Instructions to follow> Print nothing but the lines below starting at the line that holds "We want to show" and ending at the line that holds "To show that $L$ has intrinsic complexity $O(n)$, all", including both, each exactly as written.

The records>
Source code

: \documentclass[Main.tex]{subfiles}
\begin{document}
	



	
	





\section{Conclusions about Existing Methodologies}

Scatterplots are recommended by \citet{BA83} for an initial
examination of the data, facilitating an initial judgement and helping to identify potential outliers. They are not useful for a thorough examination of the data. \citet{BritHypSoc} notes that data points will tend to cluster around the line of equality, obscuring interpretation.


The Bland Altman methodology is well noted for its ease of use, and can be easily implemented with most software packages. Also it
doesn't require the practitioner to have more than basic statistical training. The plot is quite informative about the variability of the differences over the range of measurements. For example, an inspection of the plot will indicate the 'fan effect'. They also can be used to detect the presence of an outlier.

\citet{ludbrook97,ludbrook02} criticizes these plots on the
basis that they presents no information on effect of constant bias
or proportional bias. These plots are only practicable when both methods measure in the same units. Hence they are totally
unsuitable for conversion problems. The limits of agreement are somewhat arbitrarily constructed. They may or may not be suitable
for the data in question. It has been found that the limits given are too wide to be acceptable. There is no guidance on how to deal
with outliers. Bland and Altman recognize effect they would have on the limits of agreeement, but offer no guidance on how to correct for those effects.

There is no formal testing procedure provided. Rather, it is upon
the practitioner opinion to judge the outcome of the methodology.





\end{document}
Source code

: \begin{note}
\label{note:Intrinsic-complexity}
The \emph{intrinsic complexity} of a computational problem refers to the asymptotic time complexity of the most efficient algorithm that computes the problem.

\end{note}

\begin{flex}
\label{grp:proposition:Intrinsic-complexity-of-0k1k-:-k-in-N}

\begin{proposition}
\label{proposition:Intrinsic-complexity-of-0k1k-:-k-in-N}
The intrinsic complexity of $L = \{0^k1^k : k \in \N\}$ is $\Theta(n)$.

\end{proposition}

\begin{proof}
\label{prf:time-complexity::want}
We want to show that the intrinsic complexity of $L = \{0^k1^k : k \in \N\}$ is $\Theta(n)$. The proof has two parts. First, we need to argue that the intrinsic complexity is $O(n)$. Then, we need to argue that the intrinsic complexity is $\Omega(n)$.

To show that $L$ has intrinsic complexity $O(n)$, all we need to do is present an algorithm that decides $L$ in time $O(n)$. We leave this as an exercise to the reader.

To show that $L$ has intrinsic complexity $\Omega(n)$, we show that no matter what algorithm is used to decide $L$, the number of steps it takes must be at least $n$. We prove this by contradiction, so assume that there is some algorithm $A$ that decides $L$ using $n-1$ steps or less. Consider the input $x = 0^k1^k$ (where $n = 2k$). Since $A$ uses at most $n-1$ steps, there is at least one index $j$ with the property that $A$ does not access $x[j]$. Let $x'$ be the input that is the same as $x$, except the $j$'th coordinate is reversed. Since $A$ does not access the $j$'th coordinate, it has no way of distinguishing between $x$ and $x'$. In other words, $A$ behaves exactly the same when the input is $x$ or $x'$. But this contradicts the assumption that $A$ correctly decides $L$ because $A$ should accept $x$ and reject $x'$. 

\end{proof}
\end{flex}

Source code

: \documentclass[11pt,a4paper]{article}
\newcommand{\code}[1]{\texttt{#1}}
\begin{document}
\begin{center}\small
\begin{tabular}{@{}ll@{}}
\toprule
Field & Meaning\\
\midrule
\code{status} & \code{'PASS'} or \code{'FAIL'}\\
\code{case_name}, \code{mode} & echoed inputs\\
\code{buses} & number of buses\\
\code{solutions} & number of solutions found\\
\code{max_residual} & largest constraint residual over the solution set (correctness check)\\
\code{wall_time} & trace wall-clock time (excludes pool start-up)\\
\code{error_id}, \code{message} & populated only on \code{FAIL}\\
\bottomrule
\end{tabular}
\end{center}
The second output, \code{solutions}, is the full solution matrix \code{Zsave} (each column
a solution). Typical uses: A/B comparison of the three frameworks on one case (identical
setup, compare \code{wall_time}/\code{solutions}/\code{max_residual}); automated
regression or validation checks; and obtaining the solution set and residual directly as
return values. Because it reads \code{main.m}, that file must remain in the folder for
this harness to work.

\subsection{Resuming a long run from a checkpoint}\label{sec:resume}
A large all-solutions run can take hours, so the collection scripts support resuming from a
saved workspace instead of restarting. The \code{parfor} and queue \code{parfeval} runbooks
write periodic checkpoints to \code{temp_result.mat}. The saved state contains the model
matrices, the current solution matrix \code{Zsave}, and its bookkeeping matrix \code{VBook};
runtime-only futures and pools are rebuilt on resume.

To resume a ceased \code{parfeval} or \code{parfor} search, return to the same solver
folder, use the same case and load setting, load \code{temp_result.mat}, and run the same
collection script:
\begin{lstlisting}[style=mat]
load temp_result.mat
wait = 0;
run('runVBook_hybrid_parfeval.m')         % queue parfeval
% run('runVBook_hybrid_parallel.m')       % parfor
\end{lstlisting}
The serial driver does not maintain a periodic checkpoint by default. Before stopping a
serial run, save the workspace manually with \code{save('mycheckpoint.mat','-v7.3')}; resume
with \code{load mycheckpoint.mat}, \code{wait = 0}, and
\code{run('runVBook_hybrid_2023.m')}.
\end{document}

Exercise response>
We want to show that the intrinsic complexity of $L = \{0^k1^k : k \in \N\}$ is $\Theta(n)$. The proof has two parts. First, we need to argue that the intrinsic complexity is $O(n)$. Then, we need to argue that the intrinsic complexity is $\Omega(n)$.

To show that $L$ has intrinsic complexity $O(n)$, all we need to do is present an algorithm that decides $L$ in time $O(n)$. We leave this as an exercise to the reader.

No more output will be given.